Book Beat & OCC presents photographer Andrew Moore

FRIDAY, April 30th 7:00 PM: Photographer ANDREW MOORE

We are pleased to present photographer Andrew Moore appearing at the Oakland Community College Theater at the Royal Oak Campus on  Friday, April 30th at 7:00 PM to autograph and talk about his latest large format photography book Detroit Disassembled. This controversial new book is one of the first to focus extensively on the ruins of Detroit. It raises important questions concerning all of us who live in the Detroit area. This event is co-sponsored by Oakland Community College and the Book Beat. Oakland Community College is located at 739, South Washington in Royal Oak. For more information please contact: Book Beat at 248-968-1190. Books are  now available for purchase at  Book Beat or at the event.

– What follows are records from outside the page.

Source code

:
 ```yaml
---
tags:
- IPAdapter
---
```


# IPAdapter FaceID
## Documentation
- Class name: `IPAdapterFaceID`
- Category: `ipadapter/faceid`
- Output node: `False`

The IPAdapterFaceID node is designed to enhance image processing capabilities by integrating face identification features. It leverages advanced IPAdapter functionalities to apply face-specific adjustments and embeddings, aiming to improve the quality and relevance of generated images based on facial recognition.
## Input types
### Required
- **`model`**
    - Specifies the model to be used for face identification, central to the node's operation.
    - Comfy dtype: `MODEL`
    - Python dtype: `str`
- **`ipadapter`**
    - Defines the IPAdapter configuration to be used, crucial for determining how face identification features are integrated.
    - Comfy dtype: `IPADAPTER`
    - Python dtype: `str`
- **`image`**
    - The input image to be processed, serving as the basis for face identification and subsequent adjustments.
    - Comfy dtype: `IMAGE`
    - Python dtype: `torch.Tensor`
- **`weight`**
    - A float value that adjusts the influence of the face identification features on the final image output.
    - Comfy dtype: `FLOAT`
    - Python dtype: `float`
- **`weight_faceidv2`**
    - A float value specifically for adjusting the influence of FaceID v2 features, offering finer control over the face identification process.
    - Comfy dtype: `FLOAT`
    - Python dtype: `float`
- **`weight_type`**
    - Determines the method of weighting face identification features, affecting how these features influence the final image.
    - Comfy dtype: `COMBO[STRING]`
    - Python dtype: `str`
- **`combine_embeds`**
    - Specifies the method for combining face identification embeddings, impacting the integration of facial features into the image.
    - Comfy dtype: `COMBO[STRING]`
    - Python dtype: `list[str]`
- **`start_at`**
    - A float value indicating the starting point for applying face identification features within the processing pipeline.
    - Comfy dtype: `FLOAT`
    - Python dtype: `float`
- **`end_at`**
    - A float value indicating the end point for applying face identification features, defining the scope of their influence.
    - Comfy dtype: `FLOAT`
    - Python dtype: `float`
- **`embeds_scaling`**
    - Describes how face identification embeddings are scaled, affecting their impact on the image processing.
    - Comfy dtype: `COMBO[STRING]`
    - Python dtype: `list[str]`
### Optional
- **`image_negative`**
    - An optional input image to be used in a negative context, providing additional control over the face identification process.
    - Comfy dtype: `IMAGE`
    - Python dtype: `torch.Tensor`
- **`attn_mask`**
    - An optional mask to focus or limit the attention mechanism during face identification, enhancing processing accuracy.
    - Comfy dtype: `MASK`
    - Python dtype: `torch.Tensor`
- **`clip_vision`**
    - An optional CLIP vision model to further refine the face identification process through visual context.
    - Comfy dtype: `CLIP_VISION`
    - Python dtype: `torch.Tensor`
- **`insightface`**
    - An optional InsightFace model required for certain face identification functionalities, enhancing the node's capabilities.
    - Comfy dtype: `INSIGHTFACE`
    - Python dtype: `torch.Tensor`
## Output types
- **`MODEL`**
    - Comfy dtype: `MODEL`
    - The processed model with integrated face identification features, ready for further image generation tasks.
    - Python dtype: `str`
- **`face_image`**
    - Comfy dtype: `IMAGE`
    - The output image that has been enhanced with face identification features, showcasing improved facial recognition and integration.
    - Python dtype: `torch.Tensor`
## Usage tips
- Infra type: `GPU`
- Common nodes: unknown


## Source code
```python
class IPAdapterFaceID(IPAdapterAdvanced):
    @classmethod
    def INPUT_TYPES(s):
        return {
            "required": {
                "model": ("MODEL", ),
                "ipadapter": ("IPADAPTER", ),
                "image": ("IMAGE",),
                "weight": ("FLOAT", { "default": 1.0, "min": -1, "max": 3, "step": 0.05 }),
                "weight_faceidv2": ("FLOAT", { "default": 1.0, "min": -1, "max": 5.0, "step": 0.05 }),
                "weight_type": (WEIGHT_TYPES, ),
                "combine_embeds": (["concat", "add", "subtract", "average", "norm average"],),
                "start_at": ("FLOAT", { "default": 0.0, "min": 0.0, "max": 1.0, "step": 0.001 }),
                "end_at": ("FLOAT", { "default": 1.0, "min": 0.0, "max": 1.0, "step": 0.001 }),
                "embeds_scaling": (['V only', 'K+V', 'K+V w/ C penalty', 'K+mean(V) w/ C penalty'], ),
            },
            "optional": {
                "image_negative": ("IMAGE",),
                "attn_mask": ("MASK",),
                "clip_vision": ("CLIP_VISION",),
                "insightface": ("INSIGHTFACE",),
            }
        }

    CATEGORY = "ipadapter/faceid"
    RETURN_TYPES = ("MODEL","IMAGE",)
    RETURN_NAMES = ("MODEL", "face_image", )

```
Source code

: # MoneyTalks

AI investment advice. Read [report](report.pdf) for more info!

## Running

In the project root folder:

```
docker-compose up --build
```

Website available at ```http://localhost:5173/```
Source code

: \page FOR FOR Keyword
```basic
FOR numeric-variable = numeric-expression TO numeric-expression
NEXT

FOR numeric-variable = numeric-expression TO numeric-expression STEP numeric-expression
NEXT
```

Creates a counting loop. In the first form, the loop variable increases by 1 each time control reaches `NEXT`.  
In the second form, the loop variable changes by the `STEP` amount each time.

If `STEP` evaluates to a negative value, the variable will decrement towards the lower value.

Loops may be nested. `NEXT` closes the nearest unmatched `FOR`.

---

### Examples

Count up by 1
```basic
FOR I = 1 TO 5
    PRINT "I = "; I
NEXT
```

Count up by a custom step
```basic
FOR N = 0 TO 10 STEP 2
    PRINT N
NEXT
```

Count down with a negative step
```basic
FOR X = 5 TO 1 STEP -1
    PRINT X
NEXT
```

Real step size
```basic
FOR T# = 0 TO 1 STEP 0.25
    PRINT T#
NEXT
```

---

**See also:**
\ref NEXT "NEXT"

Andrew Moore is a professional photographer, educator, cinematographer and producer. His previous book, Russia: Beyond Utopia, was published by Chronicle Books. Moore was also executive producer and cinematographer for the Award Winning documentary on artist Ray Johnson, How to Draw a Bunny. He currently lives and works in New York City.

Moore ventures well beyond the typical shoot-and-run exploiter, yet I cannot shake the disturbing feeling I get when I view these photographs. I think I understand Moore’s intent, and I even accept that he may have achieved his artistic purpose. Yet I find his photographs unremittingly bleak. – Read More: John Gallagher, The Detroit Freepress

The primary signs of life in Moore’s photographs come not from humans, but from nature: mossy grass grows in buildings, trees crawl from warehouses, and houses are swallowed whole by reaching vines. Moore’s postscript—and more quietly but importantly, his photographs—invoke Detroit’s motto, Speramus Meliora, Resurget Cineribus: “We hope for better things; it will arise from the ashes.” –Read More: The New Yorker

Is Detroit America’s Rome?… Moore’s vision is more lyrical, almost optimistic. The sight of fluorescent moss carpeting a floor or birch trees sprouting from a bed of rotting books signifies for him not — or not only — a boomtown’s tragic collapse but an occasion to devise a new urban paradigm, one that incorporates vast swaths of woods and farmland. Moore’s Detroit, though sparsely populated, is not a ghost town.    -from a recent review in: the New York Times: Ruin With a View

Beyond their jawdropping content, Moore’s photographs inevitably raise the uneasy question of the long-term future of a country in which such extreme degradation can exist unchecked. –Publisher’s website blurb for Detroit Disassembled

“Andrew Moore’s images, by contrast, transcend politics….his photographs comprise an other­worldly calculus of a profoundly troubled nation eternally uncertain of its place in the world. – Boris Fishman on Russia: Beyond Utopia

Andrew Moore is best known for his complex and painterly images of Cuba, Russia, and New York City. He has had nine solo shows in New York as well as numerous exhibitions in the U.S. and internationally. His photographs are represented in the collections of the Metropolitan Museum of Art, Whitney Museum of American Art, the Yale University Art Gallery, the Library of Congress, the Israel Museum, the High Museum, the Eastman House and the Canadian Centre for Architecture amongst others. Moore has been the recipient of grants from the National Endowment for the Humanities, The New York State Council on the Arts, and several private foundations.  His photographs have been published by Wired, The New York Times Magazine, Departures, Conde Nast Traveler, Art and Auction, Geo, Vogue, Rolling Stone, Harpers, Esquire, Fortune, New York Magazine, and The New Yorker.